At first the Toads which I imported would come out regularly on suitable evenings, and sit or hop about on the damp grass or flower-borders. And they exhibited a most special tendency (as has been observed by others) to come down to the house as if desiring an entrance. Indeed, when the door was open they would not unfrequently walk in. And I have more than once found one of them in my study or other room, sitting up in a corner, looking happy and comfortable, and quietly staring at me with its bright eyes, as if I were the real intruder.
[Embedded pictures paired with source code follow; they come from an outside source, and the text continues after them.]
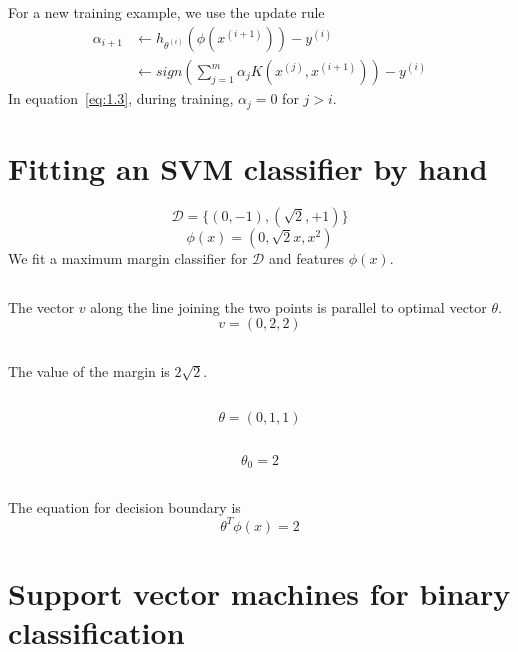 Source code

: \documentclass{article}
\begin{document}
\subsection{}
For a new training example, we use the update rule
\begin{equation}
  \label{eq:1.3}
  \begin{split}
   \alpha_{i+1} &\leftarrow h_{\theta^{(i)}}(\phi(x^{(i+1)})) - y^{(i)} \\
   			&\leftarrow sign\left(\sum_{j=1}^{m} \alpha_j K( x^{(j)}, x^{(i+1)} )\right) - y^{(i)}
  \end{split}
\end{equation}
In equation~\ref{eq:1.3}, during training, $\alpha_j = 0$ for $j > i$.


\section{Fitting an SVM classifier by hand}
\begin{equation*}
	\mathcal{D} = \{ (0,-1) , (\sqrt{2},+1) \} 
\end{equation*}
\begin{equation*}
	\phi(x) = (0,\sqrt{2}x,x^2) 
\end{equation*}
We fit a maximum margin classifier for $\mathcal{D}$ and features $\phi(x)$.

\subsection{}
The vector $v$ along the line joining the two points is parallel to optimal vector $\theta$.
\begin{equation*}
	v = (0,2,2)
\end{equation*}

\subsection{}
The value of the margin is $2\sqrt{2}$.

\subsection{}
\begin{equation*}
	\theta = (0,1,1)
\end{equation*}

\subsection{}
\begin{equation*}
	\theta_0 = 2
\end{equation*}

\subsection{}
The equation for decision boundary is
\begin{equation*}
	\theta^T \phi(x) = 2
\end{equation*}

\section{Support vector machines for binary classification}
\end{document}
The direction of my rooms from the garden is from south to north. I do not know if this was possibly expressive of any migratory instinct.

Like the Frogs, of a number of Toads which I introduced into my garden, only three or four remained in the following year; and soon all disappeared, except one, whose end was peculiar and of dramatic interest. It occurred in this way: A neighbour kept in his adjacent garden some other reptiles, namely, some non-poisonous snakes. One of these seems to have escaped from its cage and got over the dividing wall into my garden, and on one summer morning was discovered by me on my grass-plot, with this Toad (about a half-grown one) in his mouth, which he was trying to kill or swallow. I suppose the Toad was too large or too lively, for the snake was making very serious exertions, and was actively agitating its body in a linear direction. When seen at a distance, it looked like a stout piece of cord or fine rope agitated by the wind, with a movement like that of a carpet when it is flapped and shaken. The Toad had been seized by the hinder part of its back, as shown by the two bleeding punctures afterwards found.

When the snake saw me advancing towards it, it rapidly wriggled or undulated away towards the ivy-covered wall, where it was lost. But it retained its hold of the Toad almost to the last, and until I had got quite close up to it.

This incident is not only interesting, but it also shows that these reptiles must have some instinctive power of knowing of the neighbourhood of comparatively distant prey; for the rockery stones from which it was taken must have been at least thirty to forty yards from its own domicile. Such an instinct would seem to be the equivalent of that well known to be possessed by birds of prey. I regret that this poor Toad did not long survive his fright and bad usage.

My Toads have exhibited the usual tendency of these animals to hide away beneath stones or earth, and in unfrequented corners. When discovered it is curious to watch their half-frightened expression, and their peculiar mode of breathing by their under jaw, which appears at once to increase in rapidity. They do not resist much when handled, but it is curious to note how they continue to swell their sides out, until they produce a very prominent rotundity of their body. After the episode of the Snake and my Toad, the idea suggests itself that this is intended to make themselves as large as possible, not from envy of the Ox, as stated in the fable with reference to the Frog, but to make themselves too large a morsel to be swallowed by the lesser of those animals which prey upon them.

These “Toads in holes” would come out from their retreat in dry weather, a few hours _before_ rain, after which they would again disappear, often for a long season.

INSECTS.—There are plenty of these in every garden, however small; and Bees, Flies, Beetles, and especially Spiders, would afford a never ending source of interest. The only insects which I have specially watched are ANTS, nests and colonies of which appear and reappear every summer upon my garden paths, or upon the adjacent portions of the grass-plots.